So I’m just going to do this: I’m not going to read any more terrifying pamphlets, and I’m not going to read any more books. I’m going to listen to my body and eat when and what it tells me to eat. It’s been doing a remarkably good job so far, and I actually lost eight pounds sometime between February and June. I literally can’t get enough fruit: pineapple, super-cold grapes, smoothies, strawberry-ginger-lemon kombucha. Sometimes I’ll want a steak, so I’ll eat one; I figure I need iron and protein. Other times, I’ll eat a gigantic bowl of kale sauteed with garlic, ginger and chile flakes in sesame oil, and nothing else, and chalk it up to my body asking for Vitamins A, C and K. If I smell brownies baking at the store and I want one, even though I almost never want brownies, I’ll go buy one, because research has shown that pregnant women who eat chocolate have happier babies. (This article prompted The Husband to go out and buy me a gigantic brick of dark chocolate.) When I want ice cream, I eat it; when I feel like taking a long walk and drinking a gallon of water, I do it.

My job right now is to eat well, and I’m up for it. With all of the awesome produce in our CSA boxes, I might even get around to writing about cooking again; last week we tried out tatsoi and garlic scapes, so stay tuned, though understand if I’m not posting, I’m probably sleeping (or irritably googling listeria + outbreak + deli meat).

Now if you’ll excuse me, the doorbell’s ringing; my Thai food’s here.

  1. Great post, and thanks for the book reference. I think “science” or “doctors” have simplified the research into some basic over-reaching rules for the average person. And a lot of people can be prone to hysteria over making sure they are always doing what is absolutely best for their baby (nevermind for themselves).
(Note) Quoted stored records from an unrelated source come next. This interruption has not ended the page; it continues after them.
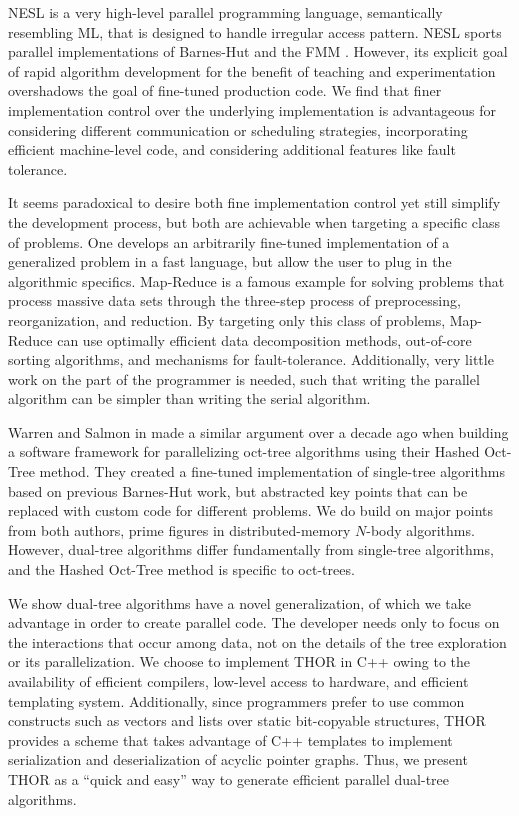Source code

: \documentclass[twoside,leqno,twocolumn]{article}
\begin{document}
NESL is a very high-level parallel programming language, semantically resembling ML, that is designed to handle irregular access pattern.
NESL sports parallel implementations of Barnes-Hut and the FMM \cite{blelloch_nbody}.
However, its explicit goal of rapid algorithm development for the benefit of teaching and experimentation overshadows the goal of fine-tuned production code.
We find that finer implementation control over the underlying implementation is advantageous for considering different communication or scheduling strategies, incorporating efficient machine-level code, and considering additional features like fault tolerance.

It seems paradoxical to desire both fine implementation control yet still simplify the development process, but both are achievable when targeting a specific class of problems.
One develops an arbitrarily fine-tuned implementation of a generalized problem in a fast language, but allow the user to plug in the algorithmic specifics.
Map-Reduce \cite{mapreduce} is a famous example for solving problems that process massive data sets through the three-step process of preprocessing, reorganization, and reduction.
By targeting only this class of problems, Map-Reduce can use optimally efficient data decomposition methods, out-of-core sorting algorithms, and mechanisms for fault-tolerance.
Additionally, very little work on the part of the programmer is needed, such that writing the parallel algorithm can be simpler than writing the serial algorithm.

Warren and Salmon in \cite{warren95portable} made a similar argument over a decade ago when building a software framework for parallelizing oct-tree algorithms using their Hashed Oct-Tree method.
They created a fine-tuned implementation of single-tree algorithms based on previous Barnes-Hut work, but abstracted key points that can be replaced with custom code for different problems.
We do build on major points from both authors, prime figures in distributed-memory $N$-body algorithms.
However, dual-tree algorithms differ fundamentally from single-tree algorithms, and the Hashed Oct-Tree method is specific to oct-trees.

We show dual-tree algorithms have a novel generalization, of which we take advantage in order to create parallel code.
The developer needs only to focus on the interactions that occur among data, not on the details of the tree exploration or its parallelization.
We choose to implement THOR in C++ owing to the availability of efficient compilers, low-level access to hardware, and efficient templating system.
Additionally, since programmers prefer to use common constructs such as vectors and lists over static bit-copyable structures, THOR provides a scheme that takes advantage of C++ templates to implement serialization and deserialization of acyclic pointer graphs.
Thus, we present THOR as a ``quick and easy'' way to generate efficient parallel dual-tree algorithms.
\end{document}
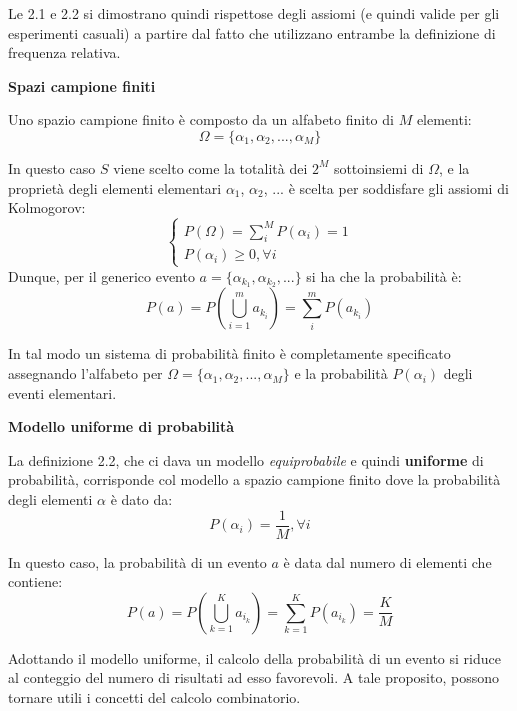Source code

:\documentclass[a4paper,11pt]{article}
\begin{document}
Le 2.1 e 2.2 si dimostrano quindi rispettose degli assiomi (e quindi valide per gli esperimenti casuali) a partire dal fatto che utilizzano entrambe la definizione di frequenza relativa.

\par\smallskip

\noindent
\textbf{\textsf{Spazi campione finiti}}

\noindent
Uno spazio campione finito è composto da un alfabeto finito di $M$ elementi:
$$
\Omega = \{\alpha_1, \alpha_2, ..., \alpha_M\}
$$

In questo caso $S$ viene scelto come la totalità dei $2^M$ sottoinsiemi di $\Omega$, e la proprietà degli elementi elementari $\alpha_1$, $\alpha_2$, ... è scelta per soddisfare gli assiomi di Kolmogorov:
\[
	\begin{cases}	
		P(\Omega) = \sum_i^M P(\alpha_i) = 1 \\
		P(\alpha_i) \geq 0, \forall i
	\end{cases}
\]
Dunque, per il generico evento $a = \{ \alpha_{k_1}, \alpha_{k_2}, ... \}$ si ha che la probabilità è:
$$
P(a) = P\left( \bigcup_{i = 1}^m a_{k_i} \right) = \sum_i^m P(a_{k_i})
$$

In tal modo un sistema di probabilità finito è completamente specificato assegnando l’alfabeto per $\Omega = \{\alpha_1, \alpha_2, ..., \alpha_M\}$ e la probabilità $P(\alpha_i)$ degli eventi elementari.

\par\smallskip

\noindent
\textbf{\textsf{Modello uniforme di probabilità}}

\noindent
La definizione 2.2, che ci dava un modello \textit{equiprobabile} e quindi \textbf{uniforme} di probabilità, corrisponde col modello a spazio campione finito dove la probabilità degli elementi $\alpha$ è dato da:
$$
P(\alpha_i) = \frac{1}{M}, \forall i
$$

In questo caso, la probabilità di un evento $a$ è data dal numero di elementi che contiene:
$$
P(a) = P\left(\bigcup_{k=1}^K a_{i_k} \right) = \sum_{k=1}^K P(a_{i_k}) = \frac{K}{M}
$$

Adottando il modello uniforme, il calcolo della probabilità di un evento si riduce al conteggio del numero di risultati ad esso favorevoli. A tale proposito, possono tornare utili i concetti del calcolo combinatorio.
\end{document}
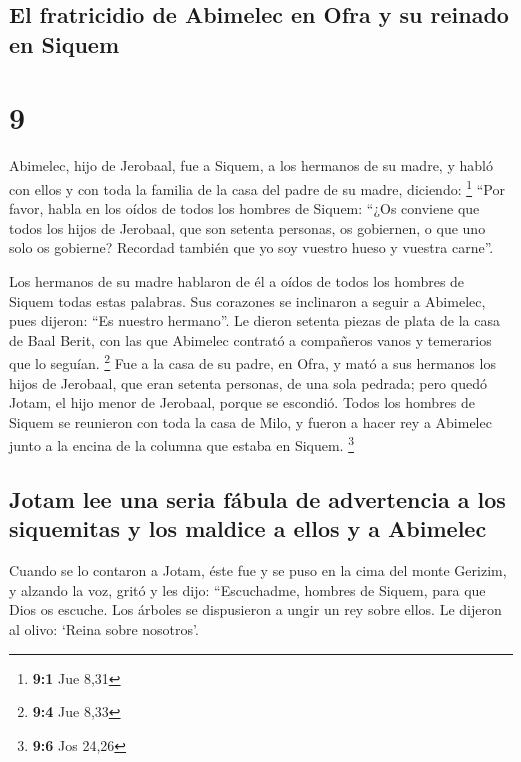 \hypertarget{el-fratricidio-de-abimelec-en-ofra-y-su-reinado-en-siquem}{%
\subsection{El fratricidio de Abimelec en Ofra y su reinado en
Siquem}\label{el-fratricidio-de-abimelec-en-ofra-y-su-reinado-en-siquem}}

\hypertarget{section-8}{%
\section{9}\label{section-8}}

 Abimelec, hijo de Jerobaal, fue a Siquem, a los hermanos
de su madre, y habló con ellos y con toda la familia de la casa del
padre de su madre, diciendo: \footnote{\textbf{9:1} Jue 8,31}
 ``Por favor, habla en los oídos de todos los hombres de
Siquem: ``¿Os conviene que todos los hijos de Jerobaal, que son setenta
personas, os gobiernen, o que uno solo os gobierne? Recordad también que
yo soy vuestro hueso y vuestra carne''.

 Los hermanos de su madre hablaron de él a oídos de todos
los hombres de Siquem todas estas palabras. Sus corazones se inclinaron
a seguir a Abimelec, pues dijeron: ``Es nuestro hermano''.
 Le dieron setenta piezas de plata de la casa de Baal
Berit, con las que Abimelec contrató a compañeros vanos y temerarios que
lo seguían. \footnote{\textbf{9:4} Jue 8,33}  Fue a la
casa de su padre, en Ofra, y mató a sus hermanos los hijos de Jerobaal,
que eran setenta personas, de una sola pedrada; pero quedó Jotam, el
hijo menor de Jerobaal, porque se escondió.  Todos los
hombres de Siquem se reunieron con toda la casa de Milo, y fueron a
hacer rey a Abimelec junto a la encina de la columna que estaba en
Siquem. \footnote{\textbf{9:6} Jos 24,26}

\hypertarget{jotam-lee-una-seria-fuxe1bula-de-advertencia-a-los-siquemitas-y-los-maldice-a-ellos-y-a-abimelec}{%
\subsection{Jotam lee una seria fábula de advertencia a los siquemitas y
los maldice a ellos y a
Abimelec}\label{jotam-lee-una-seria-fuxe1bula-de-advertencia-a-los-siquemitas-y-los-maldice-a-ellos-y-a-abimelec}}

 Cuando se lo contaron a Jotam, éste fue y se puso en la
cima del monte Gerizim, y alzando la voz, gritó y les dijo:
``Escuchadme, hombres de Siquem, para que Dios os escuche.
 Los árboles se dispusieron a ungir un rey sobre ellos. Le
dijeron al olivo: `Reina sobre nosotros'.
Some of the best advice I received was to avoid anything from restaurants and cafes that is under a heat lamp or sitting out in plain sight (ie, Subway). I’ve also tightened up my food handling at home, putting leftovers away asap and freezing them if I am not going to eat them the next day. Since I started doing this, I have had a lot fewer incidents of upset stomach, etc. But this should apply to everyone, not just the pregnant women. People seem to be happy to put up with food poisoning for some reason.

  2. I’m with you, Sunny. I did avoid sushi while pregnant – even though I felt like I could have eaten it if I really wanted to (seriously, what do you think pregnant women in Japan eat?). I also had a glass of wine every so often if I wanted one (though I did get ugly looks from waiters for that). For the most part I just let my body tell me what I needed and what I should avoid and tried to stay super hydrated all the time. I hope that you’re feeling good and enjoying the pregnancy!

  3. Sunny, I took some on your classes at Wholefoods and finally made it around to checking out your blog (took long enough). But none the less, CONGRATS, that is so exciting for you. I look forward to hearing what you learn and I hope your pregnancy goes well!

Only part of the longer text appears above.